Bills do come due and a fall of GDP from -1.5 to a -2.8 in five days is rather stunning.

This is the New Liberation, twice as good as the old, since there are two of us.

3.2.2025 – be dizzy now turn

be dizzy now turn
your head upside down see how
world looks upside down

Spring is when the grass turns green and glad.
Spring is when the new grass comes up and says, “Hey, hey!
Hey, hey!”
Be dizzy now and turn your head upside down and see how
the world looks upside down.
Be dizzy now and turn a cartwheel, and see the good earth
through a cartwheel.

Tell your feet the alphabet.
Tell your feet the multiplication table.
Tell your feet where to go, and, and watch ‘em go and come back.

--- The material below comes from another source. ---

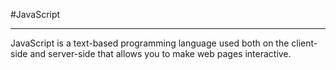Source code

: #JavaScript
***
JavaScript is a text-based programming language used both on the client-side and server-side that allows you to make web pages interactive.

Can you dance a question mark?
Can you dance an exclamation point?
Can you dance a couple of commas?
And bring it to a finish with a period?

Can you dance like the wind is pushing you?
Can you dance like you are pushing the wind?
Can you dance with slow wooden heels
and then change to bright and singing silver heels?
Such nice feet, such good feet.

Lines Written for Gene Kelly To Dance To by Carl Sandburg as published in The Complete Poems of Carl Sandburg (revised and updated).

Dancing feet?

Such good feet?

Spring is when the grass turns green and glad.

Spring is when the new grass comes up and says, “Hey, hey!
Hey, hey!”

Spring is when the new grass puts so much pollen in the air that I am dizzy now and I turn my head upside down and see how the world looks upside down and can’t breath and think my head is going to explode.

I can’t dance a question mark?

I can’t dance an exclamation point?

I can’t dance a couple of commas?

And I can’t bring it to a finish with a period?

I can’t even breath.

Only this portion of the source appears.